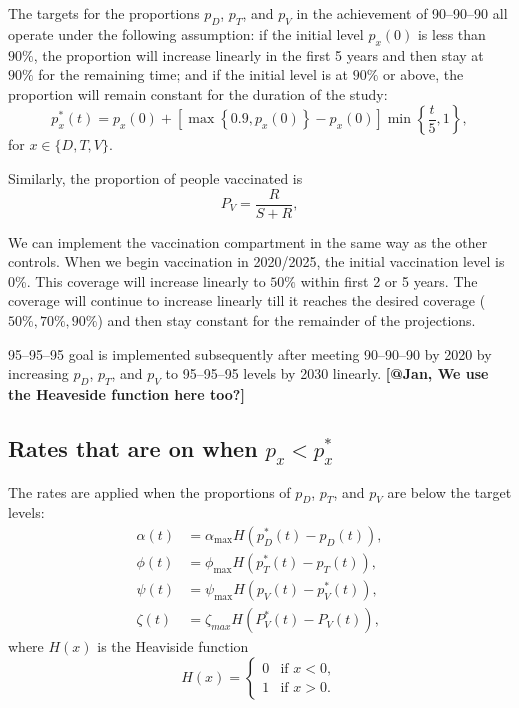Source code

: \documentclass[11pt]{article}
\newcommand{\comment}[1]{\textbf{[#1]}}
\begin{document}
The targets for the proportions $p_D$, $p_T$, and $p_V$ in the achievement of 90--90--90
all operate under the following assumption:
if the initial level $p_x(0)$ is less than $90\%$, the proportion will increase
linearly in the first 5 years and then stay at $90\%$ for the
remaining time; and if the initial level is at $90\%$ or above, the proportion
will remain constant for the duration of the study:
\begin{equation}
  p_x^*(t)
  = p_x(0) + \left[
    \max\left\{0.9, p_x(0)\right\} - p_x(0)
  \right]
  \min\left\{\frac{t}{5}, 1\right\},
\end{equation}
for $x \in \{D, T, V\}$.

Similarly, the proportion of people vaccinated is
\begin{equation}
P_{V} = \frac{R}{S+R},
\end{equation}

We can implement the vaccination compartment in the same way as the other controls. When we begin
vaccination in 2020/2025, the initial vaccination level is 0\%. This
coverage will increase linearly to $50\%$ within first 2 or 5
years. The coverage will continue to increase linearly till it reaches
the desired coverage ($50\%,70\%,90\%$) and then stay constant for the
remainder of the projections.

95--95--95 goal is implemented subsequently after meeting 90--90--90
by 2020 by increasing $p_D$, $p_T$, and $p_V$ to 95--95--95 levels by
2030 linearly. \comment{@Jan, We use the Heaveside function here too?}


\subsection{Rates that are on when $p_x < p^*_x$}

The rates are applied when the proportions of $p_D$, $p_T$, and $p_V$ are below the target levels:
\begin{equation}
  \begin{split}
    \alpha(t) &= \alpha_{\max} H\left(p_D^*(t) - p_D(t)\right),
    \\
    \phi(t) &= \phi_{\max} H\left(p_T^*(t) - p_T(t)\right),
    \\
    \psi(t) &= \psi_{\max} H\left(p_V(t) - p_V^*(t)\right),
    \\
    \zeta(t) &= \zeta_{max} H\left(P^{*}_{V}(t)-P_{V}(t)\right),
  \end{split}
\end{equation}
where $H(x)$ is the Heaviside function
\begin{equation}
  H(x) =
  \begin{cases}
    0 & \text{if $x < 0$},
    \\
    1 & \text{if $x > 0$}.
  \end{cases}
\end{equation}
\end{document}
──────────
→ **Requirement**: If a line in the records contains the word "linearly", copy it.

→ **Task solution**:
linearly in the first 5 years and then stay at $90\%$ for the
coverage will increase linearly to $50\%$ within first 2 or 5
years. The coverage will continue to increase linearly till it reaches
2030 linearly. \comment{@Jan, We use the Heaveside function here too?}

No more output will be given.